# Logistic Regression Model for Spam Detection

In [167]:
import spacy
from spacy.lang.en import English
from scipy import sparse
from sklearn.naive_bayes import MultinomialNB
from sklearn.linear_model import LogisticRegression
import os

### Defining Methods

In [168]:
def read_examples(filename):
    X = []
    Y = []
    with open(filename, mode = 'r', encoding = 'utf-8') as file:
        for line in file:
            [label, text] = line.rstrip().split(' ', maxsplit = 1)
            X.append(text)
            Y.append(label)
    return X, Y

In [169]:
def read_examples2(filename):
    X = []
    Y = []
    with open(filename, mode = 'r', encoding = 'utf-8') as file:
        for line in file:
            [label, text] = line.rstrip().split('\t', maxsplit = 1)
            X.append(text)
            Y.append(label)
    return X, Y

In [170]:
spacy_nlp = English()

def spacy_tokenizer(text):
    tokens = spacy_nlp.tokenizer(text)
    
    return [token.text for token in tokens]

In [171]:
def features_to_ids(examples, feature_vocab):
    new_examples = sparse.lil_matrix((len(examples), len(feature_vocab)))
    for idx, example in enumerate(examples):
        for feat in example:
            if feat in feature_vocab:
                new_examples[idx, feature_vocab[feat]] = example[feat]
                
    return new_examples

In [172]:
def docs2features(trainX, feature_functions, tokenizer):
    examples = []
    count = 0
    for doc in trainX:
        feats = {}

        tokens = tokenizer(doc)
        
        for func in feature_functions:
            add_features(feats, func(tokens))

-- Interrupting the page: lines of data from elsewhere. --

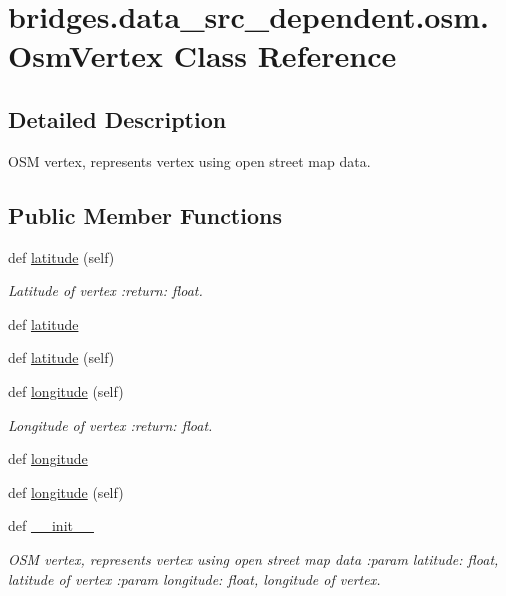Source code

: \hypertarget{classbridges_1_1data__src__dependent_1_1osm_1_1_osm_vertex}{}\section{bridges.\+data\+\_\+src\+\_\+dependent.\+osm.\+Osm\+Vertex Class Reference}
\label{classbridges_1_1data__src__dependent_1_1osm_1_1_osm_vertex}


\subsection{Detailed Description}
O\+SM vertex, represents vertex using open street map data. \subsection*{Public Member Functions}
\begin{DoxyCompactItemize}
\item 
def \hyperlink{classbridges_1_1data__src__dependent_1_1osm_1_1_osm_vertex_a31eefda235d8c4dd065ee5200897b473}{latitude} (self)
\begin{DoxyCompactList}\small\item\em Latitude of vertex \+:return\+: float. \end{DoxyCompactList}\item 
def \hyperlink{classbridges_1_1data__src__dependent_1_1osm_1_1_osm_vertex_add07a32c4c5e0f4af70d790cffa9a6d9}{latitude}
\item 
def \hyperlink{classbridges_1_1data__src__dependent_1_1osm_1_1_osm_vertex_a31eefda235d8c4dd065ee5200897b473}{latitude} (self)
\item 
def \hyperlink{classbridges_1_1data__src__dependent_1_1osm_1_1_osm_vertex_aca0aff0932e5436a0f72e53a93fe8f42}{longitude} (self)
\begin{DoxyCompactList}\small\item\em Longitude of vertex \+:return\+: float. \end{DoxyCompactList}\item 
def \hyperlink{classbridges_1_1data__src__dependent_1_1osm_1_1_osm_vertex_acf84d4c73cbffae355ec49c03b3f48c7}{longitude}
\item 
def \hyperlink{classbridges_1_1data__src__dependent_1_1osm_1_1_osm_vertex_aca0aff0932e5436a0f72e53a93fe8f42}{longitude} (self)
\item 
def \hyperlink{classbridges_1_1data__src__dependent_1_1osm_1_1_osm_vertex_a64fa8f3bfc7df74b5fa93bcc7326e6ac}{\+\_\+\+\_\+init\+\_\+\+\_\+}
\begin{DoxyCompactList}\small\item\em O\+SM vertex, represents vertex using open street map data \+:param latitude\+: float, latitude of vertex \+:param longitude\+: float, longitude of vertex. \end{DoxyCompactList}\end{DoxyCompactItemize}
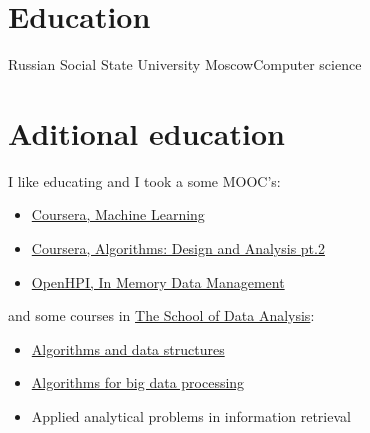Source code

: \documentclass[xetex]{moderncv}
\begin{document}
\pagebreak

\section{Education}
 {Russian Social State University} {Moscow}{}{Computer science}

\section {Aditional education}

I like educating and I took a some MOOC's:  
\begin{itemize}
\item \href{https://www.dropbox.com/s/ey4kpuspil6ez54/Statement\%20of\%20Accomplishment.pdf}{Coursera, Machine Learning }
\item \href{https://www.dropbox.com/s/ot8hvdck28tyoj4/AlgoDA2.pdf}{Coursera,  Algorithms: Design and Analysis pt.2 }
\item \href{https://www.dropbox.com/s/ikqocsfb94sot51/in_memory_data_management_certificate_full_15656.pdf}{OpenHPI, In Memory Data Management }
\end{itemize}
and some courses in \href{http://shad.yandex.ru/?ncrnd=6964}{The School of Data Analysis}:
\begin{itemize}
\item \href{http://shad.yandex.ru/program/algorithms1.xml}{ Algorithms and data structures}
\item \href{http://shad.yandex.ru/program/algorithms3.xml}{ Algorithms for big data processing}
\item Applied analytical problems in information retrieval
\end{itemize} 
\end{document}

        examples.append(feats)
        count +=1
        
        if count % 100 == 0:
            print('Processed %d examples into features' % len(examples))
    
    return examples

In [173]:
# Evaluation pipeline for the Logistic Regression classifier.

def train_and_test(trainX, trainY, devX, devY, feature_functions, tokenizer):
    # Pre-process training documents. 
    trainX_feat = docs2features(trainX, feature_functions, tokenizer)

    # Create vocabulary from features in training examples.
    feature_vocab = create_vocab(trainX_feat)
    print('Size: %d' % len(feature_vocab))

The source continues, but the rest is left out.